== Your goal ==
Of the lines listed below, return exactly those that run from the line containing "Domains | Languages |" through the line containing "Engineering] | eng |", both included.

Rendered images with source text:
>>>>

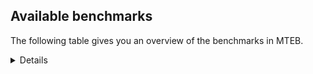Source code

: ## Available benchmarks
The following table gives you an overview of the benchmarks in MTEB.

<details>

<!-- This allows the table to be autogenerated in the future: -->
<!-- BENCHMARKS TABLE START -->

| Name | Leaderboard name | # Tasks | Task Types | Domains | Languages |
|------|------------------|---------|------------|---------|-----------|
| [BEIR](https://arxiv.org/abs/2104.08663) | BEIR | 15 | Retrieval: 15 | [Written, Blog, Non-fiction, Financial, Government, Reviews, Academic, Encyclopaedic, Programming, Medical, Social, News, Web] | eng |
| [BEIR-NL](https://arxiv.org/abs/2412.08329) | BEIR-NL | 15 | Retrieval: 15 | [Written, Non-fiction, Academic, Encyclopaedic, Medical, Web] | nld |
| [BRIGHT](https://brightbenchmark.github.io/) | BRIGHT | 1 | Retrieval: 1 | [Written, Non-fiction] | eng |
| [BRIGHT (long)](https://brightbenchmark.github.io/) | BRIGHT (long) | 1 | Retrieval: 1 | [Written, Non-fiction] | eng |
| [BuiltBench(eng)](https://arxiv.org/abs/2411.12056) | BuiltBench(eng) | 4 | Clustering: 2, Retrieval: 1, Reranking: 1 | [Written, Engineering] | eng |
| [ChemTEB](https://arxiv.org/abs/2412.00532) | Chemical | 27 | BitextMining: 1, Classification: 17, Clustering: 2, PairClassification: 5, Retrieval: 2 | [Chemistry] | kor,tur,spa,zho,hin,msa,deu,jpn,nld,eng,ces,fra,por |
| [CoIR](https://github.com/CoIR-team/coir) | Code Information Retrieval | 10 | Retrieval: 10 | [Written, Programming] | c++,php,sql,go,python,javascript,java,eng,ruby |
| [CodeRAG](https://arxiv.org/abs/2406.14497) | CodeRAG | 4 | Reranking: 4 | [Programming] | python |
| [Encodechka](https://github.com/avidale/encodechka) | Encodechka | 7 | STS: 2, Classification: 4, PairClassification: 1 | [Written, Non-fiction, Fiction, Government, News, Social, Web] | rus |
| [FollowIR](https://arxiv.org/abs/2403.15246) | Instruction Following | 3 | InstructionRetrieval: 3 | [News, Written] | eng |
| [LongEmbed](https://arxiv.org/abs/2404.12096v2) | Long-context Retrieval | 6 | Retrieval: 6 | [Written, Blog, Non-fiction, Fiction, Spoken, Academic, Encyclopaedic] | eng |
| [MIEB(Img)](https://arxiv.org/abs/2504.10471) | Image only | 49 | Any2AnyRetrieval: 15, ImageClassification: 22, ImageClustering: 5, VisualSTS(eng): 5, VisualSTS(multi): 2 | [Written, Blog, Non-fiction, Scene, Reviews, Spoken, Encyclopaedic, Medical, Social, News, Web] | kor,tur,cmn,spa,deu,pol,ita,rus,nld,eng,fra,ara,por |
| [MIEB(Multilingual)](https://arxiv.org/abs/2504.10471) | Image-Text, Multilingual | 130 | ImageClassification: 22, ImageClustering: 5, ZeroShotClassification: 23, VisionCentricQA: 6, Compositionality: 7, VisualSTS(eng): 7, Any2AnyRetrieval: 45, DocumentUnderstanding: 10, Any2AnyMultilingualRetrieval: 3, VisualSTS(multi): 2 | [Written, Blog, Non-fiction, Scene, Reviews, Constructed, Spoken, Encyclopaedic, Academic, Medical, Social, News, Web] | bul,cmn,spa,est,ell,swa,ita,fra,ara,pol,por,swe,vie,fas,tur,mri,ron,fil,rus,fin,hrv,tel,heb,kor,ind,ukr,zho,hin,nor,eng,ben,dan,hun,jpn,deu,tha,nld,ces,quz |
| [MIEB(eng)](https://arxiv.org/abs/2504.10471) | Image-Text, English | 125 | ImageClassification: 22, ImageClustering: 5, ZeroShotClassification: 23, VisionCentricQA: 6, Compositionality: 7, VisualSTS(eng): 7, Any2AnyRetrieval: 45, DocumentUnderstanding: 10 | [Written, Blog, Non-fiction, Scene, Reviews, Constructed, Spoken, Encyclopaedic, Academic, Medical, Social, News, Web] | eng |
| [MIEB(lite)](https://arxiv.org/abs/2504.10471) | Image-Text, Lite | 51 | ImageClassification: 8, ImageClustering: 2, ZeroShotClassification: 7, VisionCentricQA: 5, Compositionality: 6, VisualSTS(eng): 2, VisualSTS(multi): 2, Any2AnyRetrieval: 11, DocumentUnderstanding: 6, Any2AnyMultilingualRetrieval: 2 | [Written, Blog, Non-fiction, Scene, Reviews, Spoken, Encyclopaedic, Academic, Medical, Social, News, Web] | cmn,bul,spa,est,ell,swa,ita,pol,fra,ara,por,swe,vie,fas,tur,mri,ron,fil,rus,fin,hrv,tel,heb,kor,ind,ukr,zho,hin,nor,eng,ben,dan,hun,deu,jpn,tha,nld,ces,quz |
| [MINERSBitextMining](https://arxiv.org/pdf/2406.07424) | MINERSBitextMining | 7 | BitextMining: 7 | [Written, Social, Reviews] | tuk,spa,ell,aze,arq,fra,sun,ara,max,orv,swe,vie,tur,oci,cat,ron,wuu,cha,slv,bhp,kur,ind,cbk,dsb,bug,abs,eng,isl,ace,dan,lvs,bjn,pcm,deu,nld,khm,slk,est,eus,nno,yid,dtp,fao,ita,rej,ibo,por,ceb,sqi,pes,hye,tat,swg,bel,fin,heb,nob,jav,nij,ast,ban,amh,ben,ang,ido,hau,uzb,jpn,ces,ber,pms,mal,bre,bos,lat,mak,pam,tam,bew,fry,rus,uig,yue,hrv,mhr,tel,cor,kat,mon,lfn,ina,mkd,war,gsw,kzj,hsb,epo,urd,tha,mui,awa,tgl,min,afr,tzl,glg,cmn,bul,lit,mar,swh,srp,pol,gle,kaz,nov,csb,nds,bbc,kab,xho,kor,zsm,ukr,hin,cym,arz,hun,ile,mad,gla,yor |
| MTEB(Code, v1) | Code | 12 | Retrieval: 12 | [Written, Programming] | c++,c,php,rust,typescript,sql,go,python,javascript,java,shell,eng,scala,ruby,swift |
| MTEB(Europe, v1) | European | 74 | BitextMining: 7, Classification: 21, Clustering: 8, Retrieval: 15, InstructionRetrieval: 3, MultilabelClassification: 2, PairClassification: 6, Reranking: 3, STS: 9 | [Written, Financial, Fiction, Constructed, Programming, Web, Reviews, Spoken, Encyclopaedic, Subtitles, Social, Blog, Government, Religious, Academic, Medical, News, Non-fiction, Legal] | bul,lit,slk,spa,est,ell,eus,nno,fao,mlt,ita,pol,fra,por,swe,gle,ron,fin,slv,hrv,nob,lav,eng,isl,dan,hun,deu,rom,nld,ces |
| MTEB(Indic, v1) | Indic | 23 | BitextMining: 4, Clustering: 1, Classification: 13, PairClassification: 1, Retrieval: 2, Reranking: 1, STS: 1 | [Written, Non-fiction, Fiction, Government, Religious, Legal, Reviews, Constructed, Spoken, Encyclopaedic, News, Social, Web] | bod,mal,san,kas,mar,guj,pus,ory,mni,pan,kan,tam,bgc,nep,mai,gbm,tel,sat,snd,asm,hin,mwr,eng,gom,brx,ben,bho,raj,npi,hne,boy,urd,mup,doi,awa |
| MTEB(Law, v1) | Legal | 8 | Retrieval: 8 | [Written, Legal] | eng,deu,zho |
| MTEB(Medical, v1) | Medical | 12 | Retrieval: 9, Clustering: 2, Reranking: 1 | [Written, Non-fiction, Government, Academic, Medical, Web] | vie,kor,cmn,spa,zho,pol,rus,eng,fra,ara |
| MTEB(Multilingual, v1) | Multilingual | 132 | BitextMining: 13, Classification: 43, Clustering: 17, Retrieval: 18, InstructionRetrieval: 3, MultilabelClassification: 5, PairClassification: 11, Reranking: 6, STS: 16 | [Written, Financial, Fiction, Constructed, Programming, Web, Reviews, Spoken, Encyclopaedic, Social, Subtitles, Blog, Government, Religious, Academic, Medical, News, Non-fiction, Legal, Entertainment] | nya,lmo,yva,zap,djk,spa,mvn,bzh,emi,ngu,lin,csy,chz,dwr,nho,zca,fra,poy,snc,swe,aso,ots,aeb,tyv,ydd,kan,sgz,jiv,yuw,jvn,hlt,amf,seh,mcf,cap,zga,gbm,emp,mkl,jic,nde,tso,ind,gvf,met,mek,pwg,tiw,eng,bzd,mav,vec,nqo,aak,bmk,ffm,maa,ese,mcp,deu,spm,ksj,tbo,mie,gnn,ote,ziw,sin,yka,krc,lif,agn,enq,slk,kgf,eus,cbu,azg,zar,zul,tnp,mop,byr,msa,mpm,bjv,kpx,arn,sna,sqi,ssx,hye,amp,prf,zav,faa,fin,bco,sat,cth,nob,qvs,ipi,ter,snd,bmh,zho,asm,glv,haw,mig,top,ast,nko,zaa,amh,dad,mcq,ben,dgc,hau,ppo,nop,mbb,boy,cjo,uvl,cux,rmc,kon,tew,ber,amk,mib,mti,mwc,kbq,sbk,beu,att,knc,lat,nou,azb,kud,yrb,kek,hmn,lww,mak,con,stp,kqf,bew,fry,bkd,yue,bsp,xnn,zpz,qvz,byx,qvn,acu,tee,bxh,kat,ken,twi,kwf,maz,nii,war,chq,lbk,ruf,kzj,tos,xsi,cuc,taq,tuf,bkq,epo,mbl,mkj,ndg,waj,mag,knf,tgl,ssw,amn,eri,soy,lac,mbj,tpt,bkx,cjv,awb,nyu,ssd,agg,chk,kas,dop,glk,ory,cle,zpc,xed,pol,awk,kue,dyu,tod,gle,atg,clu,mya,gdr,jac,aoj,cak,mmo,acm,chd,apu,fuv,daa,suz,nso,rwo,wiv,xho,zia,fuf,bbc,smk,cub,mle,mio,hin,ino,yml,aii,gaz,lua,cbi,bak,imo,ghs,cuk,cnt,fuh,ikk,yap,fur,gdn,tgp,mbh,ckb,mad,nsn,ile,hns,yor,qwh,mos,zpm,sps,maj,blw,shp,wbp,mqb,tuk,ven,sja,chv,kmu,bvd,arq,otm,ong,qxn,bsn,bmr,cpu,ncl,kaq,tsw,cat,pap,bam,mjc,anh,myy,rkb,kup,sgb,grc,kos,tku,umb,udu,dww,boj,yle,abs,bvr,isl,sco,swp,amr,dan,jni,txu,lvs,cek,kgk,mil,yss,bjn,kyg,shn,hus,hto,klv,nld,cbs,ame,sim,usp,nno,tim,kyf,nvm,pus,ita,box,zpq,urt,rej,tzl,tof,apw,gwi,pib,kmo,pri,mam,eko,mit,cco,bel,bjz,mks,not,ptu,kto,kpf,quc,sll,arl,kew,sbs,tte,xtm,lid,pio,yad,amm,cso,kwj,naf,tbz,brx,lex,tpa,mqj,nhw,uzb,gun,tke,car,nca,rgu,kin,jpn,rop,lij,wro,qvw,mps,tgo,xav,cav,mal,pms,apz,tzo,ake,chf,kiz,guh,pjt,ars,aka,cbv,alp,div,etr,srn,sua,nab,guo,aia,kvn,uli,dgz,rus,wol,uig,lao,cui,bgc,poe,dzo,bao,srq,mxq,mon,tlf,yal,piu,mpx,tbg,toc,ina,quy,wal,mcb,ksd,som,hne,gsw,hsb,mhl,dif,tum,urd,uri,mui,nas,awa,kqc,kiw,spl,aom,afr,kqa,wbi,lit,hat,wmt,mpp,gaw,swh,zpu,bjk,tdt,svk,aer,aaz,cop,nhy,mcr,npl,nbq,cac,kmb,mxt,luo,kjs,abx,tuc,txq,gvc,yaq,scn,nds,tac,kab,ctu,mkn,gub,ntu,opm,tnc,lav,alq,acq,boa,aon,hvn,ztq,gum,ubu,kac,mxb,raj,npi,fue,tif,zpl,far,cmo,tiy,qvh,gla,sri,kvg,mox,cnl,dik,nhg,zat,cpb,mpt,xon,acr,huv,ell,agt,viv,obo,poh,snn,sun,max,kpr,pir,bsj,vie,tpz,anv,aoi,bem,bnp,oci,ron,shj,roo,ltz,nif,cha,qvm,too,tet,trc,bhp,kur,sue,dsb,mee,nfa,bki,mph,bqc,snx,cjk,gom,mgh,bho,aau,bhl,hub,cbr,ksr,pcm,klt,doi,als,kbc,rro,bbb,zos,mmx,djr,ncj,maq,crh,kpw,cab,tzj,bod,yid,dtp,ign,fao,kyz,apb,ibo,azz,pes,otq,ntp,lug,apr,dob,mih,abt,aly,mdy,zlm,kbp,nep,ptp,yut,mai,knj,kde,yuj,bba,fuc,cbt,kmk,arb,mna,xtd,zas,ary,jav,nij,llg,ndj,avt,ctp,wap,zpo,kdl,tcs,ang,auy,ido,lim,qup,toj,rom,jae,ton,khz,nus,ayr,san,bhg,bre,mbc,upv,msy,wer,srm,kql,reg,ons,vmy,qul,bdd,agd,bus,isn,kdc,miz,omw,bgt,ood,yre,ubr,zac,nhu,spy,pam,tam,cao,fil,nak,adz,gul,ewe,atb,cgc,rai,hrv,agr,zao,bgs,iou,huu,mva,orm,mwr,lfn,szl,myu,mic,tbc,tah,khs,amo,urw,mkd,jid,kwd,mwf,pbt,atd,wim,mpj,sab,muy,nss,qxh,gfk,min,hla,wmw,bul,blz,bss,mlg,kam,srp,cbc,swa,kqw,dhg,cta,meu,pad,myk,kmh,ktm,nin,bzj,ntj,kkc,kpj,plu,gam,nov,ixl,cot,nna,mbt,azj,hui,zam,caf,cym,arz,zai,pao,lbb,rug,cwe,pon,tnn,hun,ssg,ian,aui,bch,kje,tue,wln,beo,qvc,mwe,tca,hch,fai,wnc,row,noa,bpr,aze,msc,mlt,aai,gym,ara,arp,wrs,orv,cme,nhi,prs,fas,tur,mri,ltg,kyq,sus,kwi,gah,tsn,sey,crx,gmv,wuu,amx,slv,jao,nhe,ape,cof,pah,cax,tna,kgp,kik,ilo,spp,smo,bps,bef,cbk,poi,xbi,bug,sah,kmr,lcm,hmo,tpi,mlp,ace,mxp,dwy,quh,xla,fon,myw,bjr,wos,khm,cut,big,kea,ebk,srd,est,taw,guj,bqp,bea,mni,ngp,por,ceb,tgk,tat,okv,pan,zaw,swg,are,nch,yaa,sag,yon,gup,dgr,hbo,kne,msb,tzm,kkl,heb,qve,zyp,gyr,gvs,wsk,snp,run,ban,wnu,amu,sbe,usa,zab,agu,sxb,mup,knv,kpg,ces,mwp,nlg,gui,otn,taj,zad,uzn,mey,soq,tvk,wat,heg,tfr,dji,med,shi,nwi,bos,qub,esk,ded,rmy,pag,cya,mgw,pab,meq,nnq,gng,gvn,cpa,mux,cpy,wrk,tir,tel,mhr,apc,vid,cor,urb,bon,buk,msk,kze,gof,aey,tmd,ajp,tcz,kbm,agm,gai,mau,ncu,aby,plt,grn,mbs,sny,gnw,nys,zty,khk,tha,kbh,hop,lus,dah,cpc,mir,tav,ulk,lgl,tuo,cmn,apn,glg,for,mgc,mto,tnk,mar,nhr,inb,mzz,quf,bjp,yby,pma,kir,pls,zsr,caa,kaz,auc,hix,ura,gux,awx,wuv,iws,ycn,uvh,mcd,kms,acf,csb,geb,wed,kor,zsm,ikw,ukr,ata,nor,bmu,kyc,nuy,mlh,leu,zaj,sot,hot,wiu,mco,dov,qxo,ttc,tbf,zpv,cni,msm,kmg,fij,crn,bbr,mca |
| [MTEB(Scandinavian, v1)](https://kennethenevoldsen.github.io/scandinavian-embedding-benchmark/) | Scandinavian | 28 | BitextMining: 2, Classification: 13, Retrieval: 7, Clustering: 6 | [Written, Blog, Non-fiction, Fiction, Government, Legal, Reviews, Spoken, Encyclopaedic, News, Social, Web] | swe,dan,nob,nno,fao,isl |
| [MTEB(cmn, v1)](https://github.com/FlagOpen/FlagEmbedding/tree/master/research/C_MTEB) | Chinese | 32 | Retrieval: 8, Reranking: 4, PairClassification: 2, Clustering: 4, STS: 7, Classification: 7 | [Written, Non-fiction, Financial, Government, Academic, Entertainment, Medical] | cmn |
| [MTEB(deu, v1)](https://arxiv.org/html/2401.02709v1) | German | 19 | Classification: 6, Clustering: 4, PairClassification: 2, Reranking: 1, Retrieval: 4, STS: 2 | [Written, Non-fiction, Legal, Reviews, Spoken, Encyclopaedic, News, Web] | deu |
| MTEB(eng, v1) | English Legacy | 56 | Classification: 12, Retrieval: 15, Clustering: 11, Reranking: 4, STS: 10, PairClassification: 3, Summarization: 1 | [Written, Blog, Non-fiction, Financial, Government, Reviews, Spoken, Programming, Academic, Encyclopaedic, Medical, Social, News, Web] | eng |
| MTEB(eng, v2) | English | 41 | Retrieval: 10, Clustering: 8, Reranking: 2, STS: 9, Classification: 8, PairClassification: 3, Summarization: 1 | [Written, Blog, Non-fiction, Financial, Reviews, Spoken, Programming, Academic, Encyclopaedic, Medical, Social, News, Web] | eng |
| MTEB(fas, beta) | Farsi (BETA) | 60 | Classification: 18, Clustering: 5, PairClassification: 8, Reranking: 2, Retrieval: 21, STS: 3, BitextMining: 3 | [Written, Blog, Religious, Reviews, Spoken, Academic, Encyclopaedic, Medical, News, Social, Web] | fas |
| [MTEB(fra, v1)](https://arxiv.org/abs/2405.20468) | French | 25 | Classification: 6, Clustering: 7, PairClassification: 1, Reranking: 2, Retrieval: 5, STS: 3, Summarization: 1 | [Written, Non-fiction, Legal, Reviews, Spoken, Encyclopaedic, Academic, News, Social, Web] | eng,fra |
| [MTEB(jpn, v1)](https://github.com/sbintuitions/JMTEB) | Japanese | 16 | Clustering: 2, Classification: 4, STS: 2, PairClassification: 1, Retrieval: 6, Reranking: 1 | [Written, Non-fiction, Reviews, Spoken, Encyclopaedic, Academic, News, Web] | jpn |
| MTEB(kor, v1) | Korean | 6 | Classification: 1, Reranking: 1, Retrieval: 2, STS: 2 | [Written, Reviews, Spoken, Encyclopaedic, News, Web] | kor |
| [MTEB(pol, v1)](https://arxiv.org/abs/2405.10138) | Polish | 17 | Classification: 7, Clustering: 3, PairClassification: 4, STS: 3 | [Written, Non-fiction, Fiction, Legal, Reviews, Spoken, Academic, News, Social, Web] | pol |
| [MTEB(rus, v1)](https://aclanthology.org/2023.eacl-main.148/) | Russian | 23 | Classification: 9, Clustering: 3, MultilabelClassification: 2, PairClassification: 1, Reranking: 2, Retrieval: 3, STS: 3 | [Written, Blog, Reviews, Spoken, Academic, Encyclopaedic, News, Social, Web] | rus |
| [NanoBEIR](https://huggingface.co/collections/zeta-alpha-ai/nanobeir-66e1a0af21dfd93e620cd9f6) | NanoBEIR | 13 | Retrieval: 13 | [Written, Non-fiction, Academic, Encyclopaedic, Medical, Social, News, Web] | eng |
| [RAR-b](https://arxiv.org/abs/2404.06347) | Reasoning retrieval | 17 | Retrieval: 17 | [Written, Programming, Encyclopaedic] | eng |

<!-- BENCHMARKS TABLE END -->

<<<<

== Reply to the task ==
| Name | Leaderboard name | # Tasks | Task Types | Domains | Languages |
|------|------------------|---------|------------|---------|-----------|
| [BEIR](https://arxiv.org/abs/2104.08663) | BEIR | 15 | Retrieval: 15 | [Written, Blog, Non-fiction, Financial, Government, Reviews, Academic, Encyclopaedic, Programming, Medical, Social, News, Web] | eng |
| [BEIR-NL](https://arxiv.org/abs/2412.08329) | BEIR-NL | 15 | Retrieval: 15 | [Written, Non-fiction, Academic, Encyclopaedic, Medical, Web] | nld |
| [BRIGHT](https://brightbenchmark.github.io/) | BRIGHT | 1 | Retrieval: 1 | [Written, Non-fiction] | eng |
| [BRIGHT (long)](https://brightbenchmark.github.io/) | BRIGHT (long) | 1 | Retrieval: 1 | [Written, Non-fiction] | eng |
| [BuiltBench(eng)](https://arxiv.org/abs/2411.12056) | BuiltBench(eng) | 4 | Clustering: 2, Retrieval: 1, Reranking: 1 | [Written, Engineering] | eng |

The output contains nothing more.